In the material below, list every line carrying the string "Gemini".

(DATASET EXTRACT Opens)

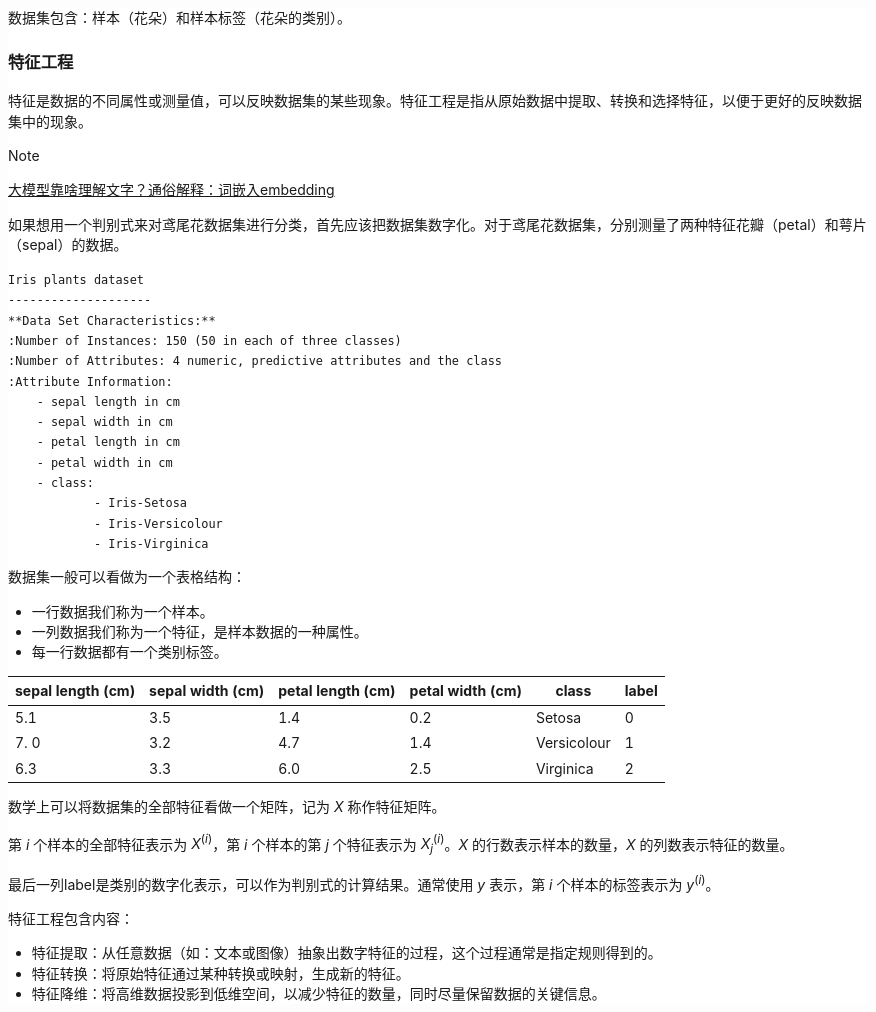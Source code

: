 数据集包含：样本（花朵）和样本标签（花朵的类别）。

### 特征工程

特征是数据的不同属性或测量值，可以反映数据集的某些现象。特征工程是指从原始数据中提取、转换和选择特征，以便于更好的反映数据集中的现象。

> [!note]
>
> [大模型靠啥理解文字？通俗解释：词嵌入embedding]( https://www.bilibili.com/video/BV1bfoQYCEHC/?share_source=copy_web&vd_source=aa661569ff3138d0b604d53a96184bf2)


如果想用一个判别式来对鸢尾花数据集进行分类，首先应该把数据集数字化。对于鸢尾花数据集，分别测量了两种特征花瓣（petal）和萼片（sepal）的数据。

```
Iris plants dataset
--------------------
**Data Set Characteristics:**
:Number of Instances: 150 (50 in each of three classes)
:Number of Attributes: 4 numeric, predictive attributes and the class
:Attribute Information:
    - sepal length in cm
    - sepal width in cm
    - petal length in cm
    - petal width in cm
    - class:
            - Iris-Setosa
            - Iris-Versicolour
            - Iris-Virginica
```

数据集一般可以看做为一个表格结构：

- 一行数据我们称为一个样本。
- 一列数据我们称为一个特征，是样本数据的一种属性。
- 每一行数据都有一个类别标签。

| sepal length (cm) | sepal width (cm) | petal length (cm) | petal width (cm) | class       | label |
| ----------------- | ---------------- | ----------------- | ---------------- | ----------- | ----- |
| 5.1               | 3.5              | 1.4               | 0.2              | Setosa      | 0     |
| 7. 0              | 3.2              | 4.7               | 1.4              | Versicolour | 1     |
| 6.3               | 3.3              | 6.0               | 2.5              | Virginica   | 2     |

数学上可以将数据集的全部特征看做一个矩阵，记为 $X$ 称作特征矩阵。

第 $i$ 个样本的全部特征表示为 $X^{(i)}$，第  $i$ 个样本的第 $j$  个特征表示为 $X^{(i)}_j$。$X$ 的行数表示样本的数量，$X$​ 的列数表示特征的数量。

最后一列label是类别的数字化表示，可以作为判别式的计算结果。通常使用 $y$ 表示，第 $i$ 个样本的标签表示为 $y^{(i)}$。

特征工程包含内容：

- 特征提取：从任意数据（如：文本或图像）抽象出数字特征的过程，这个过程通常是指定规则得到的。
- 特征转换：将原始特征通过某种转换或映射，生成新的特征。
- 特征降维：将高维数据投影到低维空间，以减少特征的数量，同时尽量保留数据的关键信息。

(DATASET EXTRACT Closes)
(DATASET EXTRACT Opens)

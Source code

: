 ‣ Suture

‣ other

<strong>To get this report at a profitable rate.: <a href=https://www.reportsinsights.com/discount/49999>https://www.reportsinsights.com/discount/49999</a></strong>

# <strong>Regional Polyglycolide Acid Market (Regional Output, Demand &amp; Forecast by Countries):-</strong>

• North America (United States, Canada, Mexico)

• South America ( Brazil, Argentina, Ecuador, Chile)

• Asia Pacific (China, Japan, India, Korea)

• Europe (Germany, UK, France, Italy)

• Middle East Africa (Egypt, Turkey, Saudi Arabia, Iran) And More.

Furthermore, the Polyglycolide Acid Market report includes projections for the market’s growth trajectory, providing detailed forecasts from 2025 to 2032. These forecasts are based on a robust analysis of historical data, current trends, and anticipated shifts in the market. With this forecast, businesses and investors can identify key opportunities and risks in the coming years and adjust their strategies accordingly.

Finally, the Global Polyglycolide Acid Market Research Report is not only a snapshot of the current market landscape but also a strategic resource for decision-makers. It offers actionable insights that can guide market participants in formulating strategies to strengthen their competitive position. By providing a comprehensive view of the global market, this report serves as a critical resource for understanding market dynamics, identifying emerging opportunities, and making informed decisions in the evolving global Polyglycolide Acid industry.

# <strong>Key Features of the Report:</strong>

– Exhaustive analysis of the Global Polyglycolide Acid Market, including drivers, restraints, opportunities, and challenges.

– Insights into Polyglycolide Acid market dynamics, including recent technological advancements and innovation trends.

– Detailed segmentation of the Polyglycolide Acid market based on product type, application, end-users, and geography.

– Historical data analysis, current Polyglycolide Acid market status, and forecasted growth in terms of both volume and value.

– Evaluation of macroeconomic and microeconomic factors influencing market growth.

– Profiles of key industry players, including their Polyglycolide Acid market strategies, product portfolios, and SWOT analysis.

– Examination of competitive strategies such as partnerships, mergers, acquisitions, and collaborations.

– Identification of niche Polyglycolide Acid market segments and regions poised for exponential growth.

(DATASET EXTRACT Closes)
(DATASET EXTRACT Opens)

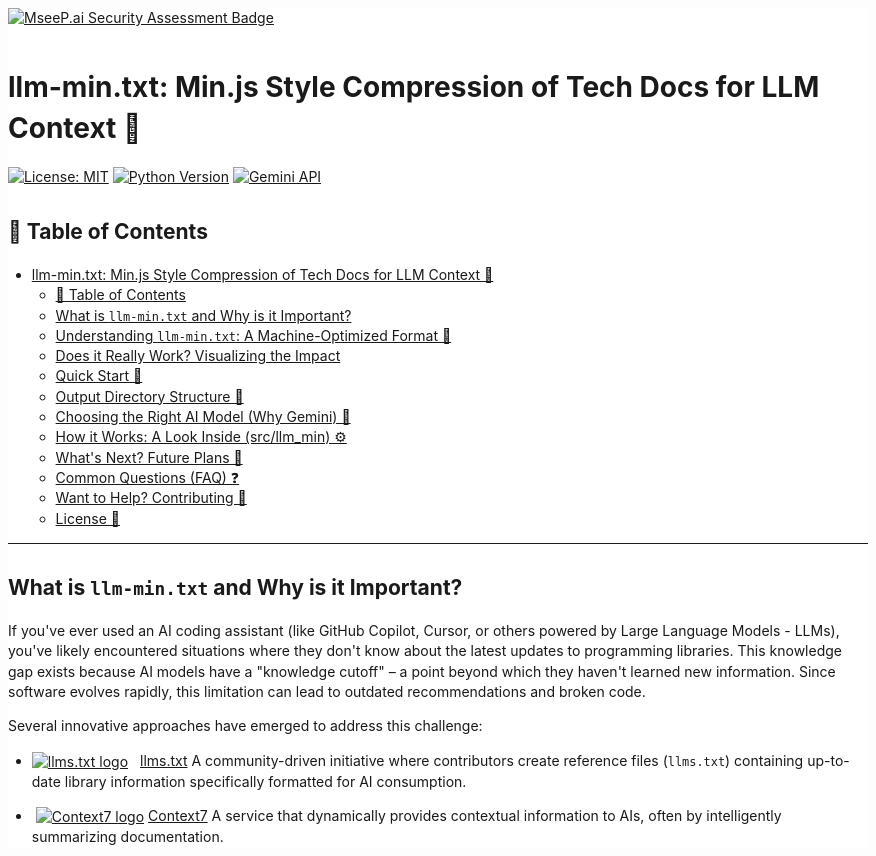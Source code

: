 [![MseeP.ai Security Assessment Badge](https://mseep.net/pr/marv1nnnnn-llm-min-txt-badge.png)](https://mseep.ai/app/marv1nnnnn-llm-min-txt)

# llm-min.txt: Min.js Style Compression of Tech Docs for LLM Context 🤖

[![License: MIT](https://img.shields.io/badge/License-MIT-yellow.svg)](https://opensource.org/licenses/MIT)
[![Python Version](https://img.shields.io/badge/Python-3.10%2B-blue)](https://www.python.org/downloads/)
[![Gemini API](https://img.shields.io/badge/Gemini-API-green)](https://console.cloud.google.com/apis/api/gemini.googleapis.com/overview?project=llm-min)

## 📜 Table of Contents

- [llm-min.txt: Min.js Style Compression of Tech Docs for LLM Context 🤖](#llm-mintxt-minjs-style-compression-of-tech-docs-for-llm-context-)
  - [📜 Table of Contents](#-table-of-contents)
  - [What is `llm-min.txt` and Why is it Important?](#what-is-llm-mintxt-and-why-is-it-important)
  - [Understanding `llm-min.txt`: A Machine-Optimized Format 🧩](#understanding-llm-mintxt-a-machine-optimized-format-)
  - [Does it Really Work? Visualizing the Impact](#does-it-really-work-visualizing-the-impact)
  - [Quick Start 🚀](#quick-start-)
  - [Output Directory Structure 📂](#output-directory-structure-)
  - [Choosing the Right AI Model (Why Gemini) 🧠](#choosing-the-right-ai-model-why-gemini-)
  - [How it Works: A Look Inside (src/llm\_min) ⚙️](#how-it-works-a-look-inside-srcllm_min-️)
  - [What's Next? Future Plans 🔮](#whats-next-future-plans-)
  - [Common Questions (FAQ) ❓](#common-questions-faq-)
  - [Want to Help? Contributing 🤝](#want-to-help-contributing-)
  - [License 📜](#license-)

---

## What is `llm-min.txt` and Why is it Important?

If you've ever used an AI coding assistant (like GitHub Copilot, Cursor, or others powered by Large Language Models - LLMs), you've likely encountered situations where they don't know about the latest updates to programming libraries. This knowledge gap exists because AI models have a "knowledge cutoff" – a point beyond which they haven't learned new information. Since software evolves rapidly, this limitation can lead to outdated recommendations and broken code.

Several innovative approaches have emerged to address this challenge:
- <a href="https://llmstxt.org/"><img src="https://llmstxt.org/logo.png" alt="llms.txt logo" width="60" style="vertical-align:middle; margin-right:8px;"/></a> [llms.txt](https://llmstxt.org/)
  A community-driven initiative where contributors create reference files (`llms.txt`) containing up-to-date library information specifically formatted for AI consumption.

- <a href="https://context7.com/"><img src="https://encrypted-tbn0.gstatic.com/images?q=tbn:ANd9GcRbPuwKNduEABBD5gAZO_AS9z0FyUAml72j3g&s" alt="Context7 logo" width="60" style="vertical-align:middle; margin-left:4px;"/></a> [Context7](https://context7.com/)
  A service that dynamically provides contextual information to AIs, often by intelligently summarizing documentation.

(DATASET EXTRACT Closes)

● **TASK SOLUTION**:
[![Gemini API](https://img.shields.io/badge/Gemini-API-green)](https://console.cloud.google.com/apis/api/gemini.googleapis.com/overview?project=llm-min)
  - [Choosing the Right AI Model (Why Gemini) 🧠](#choosing-the-right-ai-model-why-gemini-)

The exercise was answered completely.